Monday 26 March 2018

Who needs external examiners? We do

UCU has asked external examiners to resign in support of the strike over pensions. But what exactly does an external examiner do? Professor GR Evans reflects on the value of an undersung role

On 15 March the University and College Union (UCU) asked external examiners to “resign” in support of the strike over proposed USS pension changes:

“UCU said external examiners resigning would cause universities a number of specific problems around the setting and marking of exams. External examiners agree the setting of questions, moderate exam results and ensure that institutions’ assessment procedures are rigorous.”

It was reported on 23 March that “more than 600 external examiners” had recorded their resignations in a public document circulating on social media’.

Are external examiners necessary?

External examiners provide a means of ensuring that there is reasonable comparability of standards among degree-awarding bodies.

The Quality Assurance Agency (QAA) published guidance on the role of the external examiner in 2004. A version updated in 2011 is now online. This explains the way the external examiner provides a check without interfering with the academic autonomy of the degree-awarding body:

“External examining provides one of the principal means for maintaining UK academic standards within autonomous higher education providers.”

It is also explained that external examiners do more than moderate examinations. They help the provider improve its examining practice:

“Based on their qualifications and experience, they are able to provide carefully considered advice on the academic standards of the awards, programmes and/or modules to which they have been assigned, and can offer advice on good practice and opportunities to enhance the quality of those programmes/modules.”

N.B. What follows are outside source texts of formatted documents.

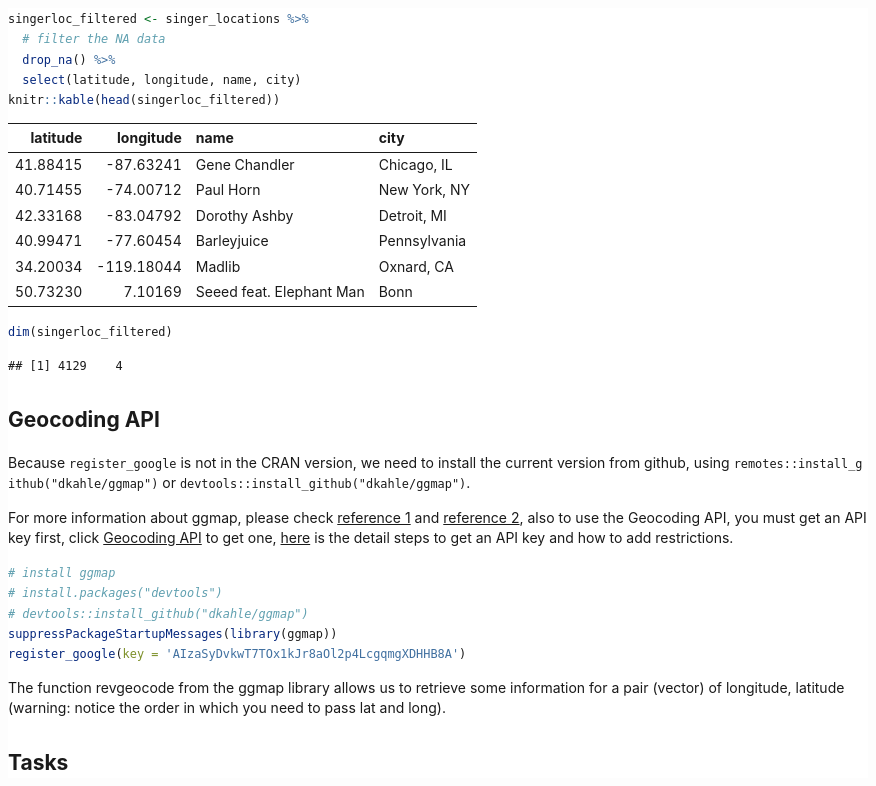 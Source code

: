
 ``` r
singerloc_filtered <- singer_locations %>%
  # filter the NA data
  drop_na() %>%
  select(latitude, longitude, name, city)
knitr::kable(head(singerloc_filtered))
```

|  latitude|   longitude| name                     | city         |
|---------:|-----------:|:-------------------------|:-------------|
|  41.88415|   -87.63241| Gene Chandler            | Chicago, IL  |
|  40.71455|   -74.00712| Paul Horn                | New York, NY |
|  42.33168|   -83.04792| Dorothy Ashby            | Detroit, MI  |
|  40.99471|   -77.60454| Barleyjuice              | Pennsylvania |
|  34.20034|  -119.18044| Madlib                   | Oxnard, CA   |
|  50.73230|     7.10169| Seeed feat. Elephant Man | Bonn         |

``` r
dim(singerloc_filtered)
```

    ## [1] 4129    4

Geocoding API
-------------

Because `register_google` is not in the CRAN version, we need to install the current version from github, using `remotes::install_github("dkahle/ggmap")` or `devtools::install_github("dkahle/ggmap")`.

For more information about ggmap, please check [reference 1](https://github.com/dkahle/ggmap) and [reference 2](https://github.com/dkahle/ggmap/issues/191), also to use the Geocoding API, you must get an API key first, click [Geocoding API](https://cloud.google.com/maps-platform/?__utma=102347093.1350953850.1541400936.1541401784.1541401784.1&__utmb=102347093.0.10.1541401784&__utmc=102347093&__utmx=-&__utmz=102347093.1541401784.1.1.utmcsr=(direct)%7Cutmccn=(direct)%7Cutmcmd=(none)&__utmv=-&__utmk=122929547&_ga=2.59821423.376122712.1541400936-1350953850.1541400936#get-started) to get one, [here](https://developers.google.com/maps/documentation/geocoding/get-api-key) is the detail steps to get an API key and how to add restrictions.

``` r
# install ggmap
# install.packages("devtools")
# devtools::install_github("dkahle/ggmap")
suppressPackageStartupMessages(library(ggmap))
register_google(key = 'AIzaSyDvkwT7TOx1kJr8aOl2p4LcgqmgXDHHB8A')
```

The function revgeocode from the ggmap library allows us to retrieve some information for a pair (vector) of longitude, latitude (warning: notice the order in which you need to pass lat and long).

Tasks
-----
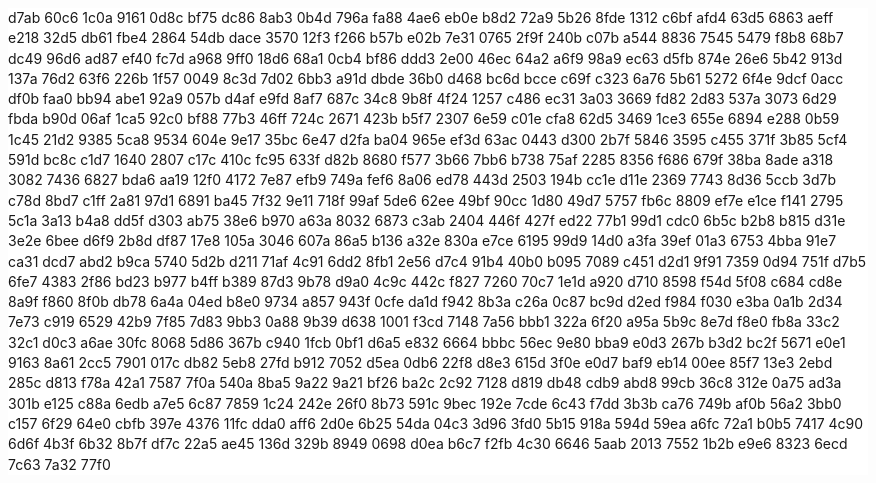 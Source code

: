 d7ab 60c6 1c0a 9161 0d8c bf75 dc86 8ab3
0b4d 796a fa88 4ae6 eb0e b8d2 72a9 5b26
8fde 1312 c6bf afd4 63d5 6863 aeff e218
32d5 db61 fbe4 2864 54db dace 3570 12f3
f266 b57b e02b 7e31 0765 2f9f 240b c07b
a544 8836 7545 5479 f8b8 68b7 dc49 96d6
ad87 ef40 fc7d a968 9ff0 18d6 68a1 0cb4
bf86 ddd3 2e00 46ec 64a2 a6f9 98a9 ec63
d5fb 874e 26e6 5b42 913d 137a 76d2 63f6
226b 1f57 0049 8c3d 7d02 6bb3 a91d dbde
36b0 d468 bc6d bcce c69f c323 6a76 5b61
5272 6f4e 9dcf 0acc df0b faa0 bb94 abe1
92a9 057b d4af e9fd 8af7 687c 34c8 9b8f
4f24 1257 c486 ec31 3a03 3669 fd82 2d83
537a 3073 6d29 fbda b90d 06af 1ca5 92c0
bf88 77b3 46ff 724c 2671 423b b5f7 2307
6e59 c01e cfa8 62d5 3469 1ce3 655e 6894
e288 0b59 1c45 21d2 9385 5ca8 9534 604e
9e17 35bc 6e47 d2fa ba04 965e ef3d 63ac
0443 d300 2b7f 5846 3595 c455 371f 3b85
5cf4 591d bc8c c1d7 1640 2807 c17c 410c
fc95 633f d82b 8680 f577 3b66 7bb6 b738
75af 2285 8356 f686 679f 38ba 8ade a318
3082 7436 6827 bda6 aa19 12f0 4172 7e87
efb9 749a fef6 8a06 ed78 443d 2503 194b
cc1e d11e 2369 7743 8d36 5ccb 3d7b c78d
8bd7 c1ff 2a81 97d1 6891 ba45 7f32 9e11
718f 99af 5de6 62ee 49bf 90cc 1d80 49d7
5757 fb6c 8809 ef7e e1ce f141 2795 5c1a
3a13 b4a8 dd5f d303 ab75 38e6 b970 a63a
8032 6873 c3ab 2404 446f 427f ed22 77b1
99d1 cdc0 6b5c b2b8 b815 d31e 3e2e 6bee
d6f9 2b8d df87 17e8 105a 3046 607a 86a5
b136 a32e 830a e7ce 6195 99d9 14d0 a3fa
39ef 01a3 6753 4bba 91e7 ca31 dcd7 abd2
b9ca 5740 5d2b d211 71af 4c91 6dd2 8fb1
2e56 d7c4 91b4 40b0 b095 7089 c451 d2d1
9f91 7359 0d94 751f d7b5 6fe7 4383 2f86
bd23 b977 b4ff b389 87d3 9b78 d9a0 4c9c
442c f827 7260 70c7 1e1d a920 d710 8598
f54d 5f08 c684 cd8e 8a9f f860 8f0b db78
6a4a 04ed b8e0 9734 a857 943f 0cfe da1d
f942 8b3a c26a 0c87 bc9d d2ed f984 f030
e3ba 0a1b 2d34 7e73 c919 6529 42b9 7f85
7d83 9bb3 0a88 9b39 d638 1001 f3cd 7148
7a56 bbb1 322a 6f20 a95a 5b9c 8e7d f8e0
fb8a 33c2 32c1 d0c3 a6ae 30fc 8068 5d86
367b c940 1fcb 0bf1 d6a5 e832 6664 bbbc
56ec 9e80 bba9 e0d3 267b b3d2 bc2f 5671
e0e1 9163 8a61 2cc5 7901 017c db82 5eb8
27fd b912 7052 d5ea 0db6 22f8 d8e3 615d
3f0e e0d7 baf9 eb14 00ee 85f7 13e3 2ebd
285c d813 f78a 42a1 7587 7f0a 540a 8ba5
9a22 9a21 bf26 ba2c 2c92 7128 d819 db48
cdb9 abd8 99cb 36c8 312e 0a75 ad3a 301b
e125 c88a 6edb a7e5 6c87 7859 1c24 242e
26f0 8b73 591c 9bec 192e 7cde 6c43 f7dd
3b3b ca76 749b af0b 56a2 3bb0 c157 6f29
64e0 cbfb 397e 4376 11fc dda0 aff6 2d0e
6b25 54da 04c3 3d96 3fd0 5b15 918a 594d
59ea a6fc 72a1 b0b5 7417 4c90 6d6f 4b3f
6b32 8b7f df7c 22a5 ae45 136d 329b 8949
0698 d0ea b6c7 f2fb 4c30 6646 5aab 2013
7552 1b2b e9e6 8323 6ecd 7c63 7a32 77f0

They help to ensure comparability of standards with other providers:

“They are also able to offer an informed view of how standards compare with the same or similar awards at other higher education providers (primarily in the UK, and sometimes overseas as well) of which they have experience.”

The Higher Education Academy published its own handbook for external examiners in 2012, in collaboration with the QAA.

Important work then, but not perhaps one for which there are many keen candidates. It is not surprising that attracting enough appropriately-qualified and experienced individuals can prove difficult. External examining is needed at a time in the academic year when an examiner is likely to be under marking pressure in his or her own institution. It is burdensome. It can involve some tension where an external examiner finds it necessary to press for recalibrations or revisions of marks awarded by the internal examiners. It is not likely to boost the examiner’s own career.

The Innovation, Universities and Skills Select Committee called in 2009 for the creation of a register of external examiners. The evidence it had heard suggested to it that:

“… the problems of the external examiner system at present can be summarised as:

  • the remit and autonomy of external examiners is often unclear and may sometimes differ substantially across institutions in terms of operational practices;
  • the reports produced by external examiners are often insufficiently rigorous and critical;
  • the external examiner’s report’s recommendations are often not acted upon—partly because their remit is unclear; and
  • the appointment of external examiners is generally not transparent.”

Why no national pool?

The Dearing Report had recommended in 1997 that the sector “create, within three years, a UK-wide pool of academic staff recognised by the QAA, from which institutions must select external examiners”. That recommendation had never been implemented and the Select Committee wanted to revive it:

“We strongly support the development of a national ‘remit’ for external examiners, clarifying, for example, what documents external examiners should be able to access, the extent to which they can amend marks – in our view, they should have wide discretion– and the matters on which they can comment. This should be underpinned with an enhanced system of training, which would allow examiners to develop the generic skills necessary for multi-disciplinary courses. We conclude that higher education institutions should only employ external examiners from the national pool.”

In the absence of a pool, individual universities continue to make their own arrangements. At Durham, for example, there are detailed rules for the selection and appointment of external examiners.

The proportion of first-class degrees awarded has been rising. Whether this is a consequence of the manipulation of the algorithms used by examiners to calculate a student’s final mark, has become contentious. The potential role of external examiners in helping to moderate such activity is obvious but has been difficult to monitor in the continuous absence of the proposed ‘pool’ arrangement.

A project on degree standards, running from 2016 to 2021 has been ‘managed’ by the Higher Education Funding Council England (Hefce) on behalf of all the UK funding councils. It is not yet clear how the Office for Students will approach the questions that continue to surround the operation of the external examiner system.